## INSTRUCTIONS TO FOLLOW
Everything from the line with "4. 나는 내차를 고칠 예정이야." to the end of the data below, both lines included, should be transcribed exactly; please omit the pictures.
-- MATERIAL FOR THE TASK follows --
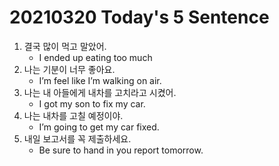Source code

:# 20210320 Today's 5 Sentence



1. 결국 많이 먹고 말았어.
   - I ended up eating too much
2. 나는 기분이 너무 좋아요.
   - I’m feel like I’m walking on air.
3. 나는 내 아들에게 내차를 고치라고 시켰어.
   - I got my son to fix my car.
4. 나는 내차를 고칠 예정이야.
   - I’m going to get my car fixed.
5. 내일 보고서를 꼭 제출하세요.
   - Be sure to hand in you report tomorrow.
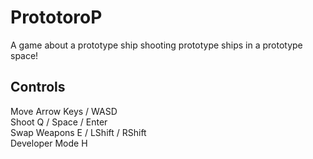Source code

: # PrototoroP
 A game about a prototype ship shooting prototype ships in a prototype space!

## Controls
Move		          Arrow Keys / WASD<br>
Shoot		         Q / Space / Enter<br>
Swap Weapons	   E / LShift / RShift<br>
Developer Mode	 H<br>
-- MATERIAL FOR THE TASK concluded --
## YOUR SOLUTION
4. 나는 내차를 고칠 예정이야.
   - I’m going to get my car fixed.
5. 내일 보고서를 꼭 제출하세요.
   - Be sure to hand in you report tomorrow.
Source code

: # PrototoroP
 A game about a prototype ship shooting prototype ships in a prototype space!

## Controls
Move		          Arrow Keys / WASD<br>
Shoot		         Q / Space / Enter<br>
Swap Weapons	   E / LShift / RShift<br>
Developer Mode	 H<br>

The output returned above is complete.